A few notable things spring to mind when examining the specs. First, this is a 256-bit wide memory interface, as opposed to the 384-bit interface of AMD’s Radeon HD 7970. Nvidia makes up for this with both improved memory-controller efficiency plus higher clocked GDDR5. The frame buffer is “only” 2GB, but that was enough to run our most demanding benchmarks at 2560x1600 with all detail levels maxed out and 4x MSAA enabled.
Also worth calling out is Nvidia’s new devotion to power efficiency. The GTX 680 is substantially more power efficient than its predecessor, with a maximum TDP of just 195W. Idle power is about 15W. We saw the power savings in our benchmarking.
The GTX 680 is also the first single-GPU card from Nvidia to support more than two displays. Users can add up to four displays using all four ports. Nvidia was strangely reticent about discussing its DisplayPort 1.2 implementation, which should allow for even more monitors once 1.2 capable monitors and hubs arrive on the scene later this year.

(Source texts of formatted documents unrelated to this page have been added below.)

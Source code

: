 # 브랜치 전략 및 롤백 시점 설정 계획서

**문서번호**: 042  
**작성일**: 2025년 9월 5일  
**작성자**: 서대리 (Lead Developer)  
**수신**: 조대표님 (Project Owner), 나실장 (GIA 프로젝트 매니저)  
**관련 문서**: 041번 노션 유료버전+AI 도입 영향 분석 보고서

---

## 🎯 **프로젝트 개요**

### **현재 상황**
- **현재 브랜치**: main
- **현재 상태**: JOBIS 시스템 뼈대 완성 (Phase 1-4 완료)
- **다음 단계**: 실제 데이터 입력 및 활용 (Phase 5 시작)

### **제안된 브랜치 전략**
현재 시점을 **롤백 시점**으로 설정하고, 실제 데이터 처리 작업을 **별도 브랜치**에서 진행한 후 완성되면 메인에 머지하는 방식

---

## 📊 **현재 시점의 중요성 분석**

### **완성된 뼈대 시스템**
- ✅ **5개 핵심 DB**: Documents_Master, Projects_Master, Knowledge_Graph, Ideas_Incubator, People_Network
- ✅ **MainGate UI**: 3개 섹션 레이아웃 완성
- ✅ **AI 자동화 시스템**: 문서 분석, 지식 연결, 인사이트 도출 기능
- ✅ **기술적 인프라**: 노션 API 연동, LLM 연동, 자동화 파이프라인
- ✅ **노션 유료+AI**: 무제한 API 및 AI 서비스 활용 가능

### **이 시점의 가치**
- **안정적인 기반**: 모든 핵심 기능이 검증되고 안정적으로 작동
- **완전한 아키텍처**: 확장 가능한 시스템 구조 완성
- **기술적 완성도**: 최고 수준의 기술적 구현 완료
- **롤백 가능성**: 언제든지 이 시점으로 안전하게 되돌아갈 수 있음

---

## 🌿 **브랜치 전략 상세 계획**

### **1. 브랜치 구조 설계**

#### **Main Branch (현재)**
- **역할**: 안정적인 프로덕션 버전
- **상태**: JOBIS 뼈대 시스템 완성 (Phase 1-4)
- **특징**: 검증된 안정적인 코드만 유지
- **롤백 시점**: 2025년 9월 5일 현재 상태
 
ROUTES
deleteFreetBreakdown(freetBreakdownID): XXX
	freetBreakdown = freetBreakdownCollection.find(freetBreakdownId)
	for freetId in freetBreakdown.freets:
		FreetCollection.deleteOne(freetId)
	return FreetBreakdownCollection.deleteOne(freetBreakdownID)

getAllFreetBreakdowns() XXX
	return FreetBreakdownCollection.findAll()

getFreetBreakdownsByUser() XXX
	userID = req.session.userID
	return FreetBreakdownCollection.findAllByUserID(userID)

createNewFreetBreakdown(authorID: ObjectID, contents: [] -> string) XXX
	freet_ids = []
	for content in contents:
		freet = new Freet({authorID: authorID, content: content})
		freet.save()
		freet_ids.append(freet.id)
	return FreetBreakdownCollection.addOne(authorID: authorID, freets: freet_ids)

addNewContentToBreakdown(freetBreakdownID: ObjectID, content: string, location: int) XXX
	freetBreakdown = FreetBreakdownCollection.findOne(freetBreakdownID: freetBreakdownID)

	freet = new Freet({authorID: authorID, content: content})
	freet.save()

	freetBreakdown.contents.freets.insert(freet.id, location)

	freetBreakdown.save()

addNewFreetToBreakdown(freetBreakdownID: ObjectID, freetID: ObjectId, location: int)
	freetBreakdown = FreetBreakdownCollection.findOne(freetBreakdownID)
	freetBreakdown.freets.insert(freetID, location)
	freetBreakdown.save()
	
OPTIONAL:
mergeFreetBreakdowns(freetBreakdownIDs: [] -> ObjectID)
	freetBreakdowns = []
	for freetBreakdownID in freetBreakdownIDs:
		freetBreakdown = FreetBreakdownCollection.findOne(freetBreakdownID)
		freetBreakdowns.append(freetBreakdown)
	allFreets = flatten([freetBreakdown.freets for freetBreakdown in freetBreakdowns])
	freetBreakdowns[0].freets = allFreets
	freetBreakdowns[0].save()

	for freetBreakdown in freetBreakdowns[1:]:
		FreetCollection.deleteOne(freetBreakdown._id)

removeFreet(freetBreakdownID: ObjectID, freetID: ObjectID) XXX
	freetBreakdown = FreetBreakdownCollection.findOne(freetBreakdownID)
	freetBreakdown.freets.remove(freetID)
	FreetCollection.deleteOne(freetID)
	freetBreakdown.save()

The GTX 680 cooling system is a complete redesign, using a tapered fin stack, acoustic dampening, and a high-efficiency heat pipe. The card was very quiet under load, though perceptually about the same as the XFX Radeon HD 7970’s twin-cooling-fan design. Of course, having a more power efficient GPU design is a big help. The GTX 680 is no DustBuster.
We pitted the GTX 680 against two previous GTX 580 designs, the slightly overclocked EVGA GTX 580 SC and the more heavily overclocked EVGA GTX 580 Classified. The XFX Radeon HD 7970 Black Edition was also included. We ran our usual benchmark suite at 2560x1600 with 4x MSAA enabled, along with the FutureMark and Unigine synthetic tests.
The GTX 680 clearly takes most of the benchmarks, though the XFX HD 7970 eked out a couple of wins. Note that it’s possible some of these benchmarks are actually becoming CPU limited, even with 4x MSAA, but it’s hard to say for certain. That’s very likely the case with HAWX 2, where the older GTX 580 Classified—albeit a heavily overclocked GTX 580—manages a 1fps advantage.
The GTX 680’s idle power ratings are impressive, too. The total system power at idle was just 116W, 8W better than the XFX card. However, Nvidia doesn’t incorporate anything like AMD’s ZeroCore technology, which reduces power to a bare 3W when the display is turned off (as when Windows 7 blanks the screen.) Even better is the power under load—the GTX 680 is the only GPU to run at under 300W at full load.
The GTX 680 we tested is Nvidia’s reference card, and it’s likely that some manufacturers will ship retail cards at higher core clock speeds. Retail cards will be available upon launch (March 22). Nvidia is pricing the card at $500, but prices may vary a bit depending on manufacturer. That $500 price tag substantially undercuts AMD’s Radeon HD 7970 pricing by as much as $100, which makes the GTX 680 look even better for high-end gamers.
The GTX 680 looks to regain Nvidia the performance crown briefly held by AMD, and is priced lower, to boot. What’s most intriguing, however, is that Kepler likely has some headroom for even greater power consumption, which may allow Nvidia to ship an even higher-end GPU when needed. The performance horserace continues, and while the top spot now belongs to Nvidia, the company also needs to deliver midrange GPUs to compete with AMD’s more recent product moves. In the long run, gamers will benefit from more choices and competition. It’s a win all around.